What is needed. Where in the listing does the word "time" appear? Report each line that holds it.
************
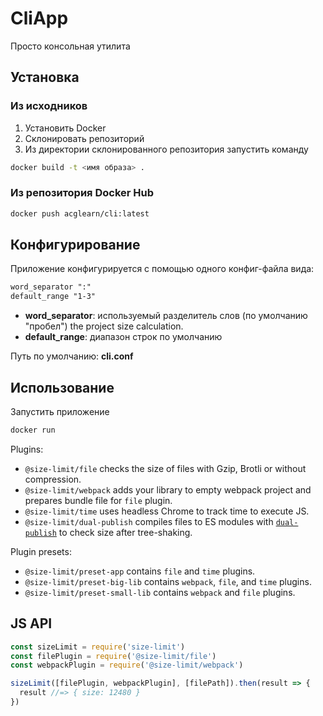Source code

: # CliApp
Просто консольная утилита
## Установка

### Из исходников

1. Установить Docker
2. Склонировать репозиторий
3. Из директории склонированного репозитория запустить команду

```sh
docker build -t <имя образа> .
```

### Из репозитория Docker Hub
```sh
docker push acglearn/cli:latest 
```

## Конфигурирование

Приложение конфигурируется с помощью одного конфиг-файла вида:
```txt
word_separator ":"
default_range "1-3"
```

* **word_separator**: используемый разделитель слов (по умолчанию "пробел")
  the project size calculation.
* **default_range**: диапазон строк по умолчанию

Путь по умолчанию: **cli.conf**


## Использование

Запустить приложение 

```sh
docker run 
```
Plugins:

* `@size-limit/file` checks the size of files with Gzip, Brotli
  or without compression.
* `@size-limit/webpack` adds your library to empty webpack project
  and prepares bundle file for `file` plugin.
* `@size-limit/time` uses headless Chrome to track time to execute JS.
* `@size-limit/dual-publish` compiles files to ES modules with [`dual-publish`]
  to check size after tree-shaking.

Plugin presets:

* `@size-limit/preset-app` contains `file` and `time` plugins.
* `@size-limit/preset-big-lib` contains `webpack`, `file`, and `time` plugins.
* `@size-limit/preset-small-lib` contains `webpack` and `file` plugins.

[`dual-publish`]: https://github.com/ai/dual-publish


## JS API

```js
const sizeLimit = require('size-limit')
const filePlugin = require('@size-limit/file')
const webpackPlugin = require('@size-limit/webpack')

sizeLimit([filePlugin, webpackPlugin], [filePath]).then(result => {
  result //=> { size: 12480 }
})
```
************
Reply to the exercise.
* `@size-limit/time` uses headless Chrome to track time to execute JS.
* `@size-limit/preset-app` contains `file` and `time` plugins.
* `@size-limit/preset-big-lib` contains `webpack`, `file`, and `time` plugins.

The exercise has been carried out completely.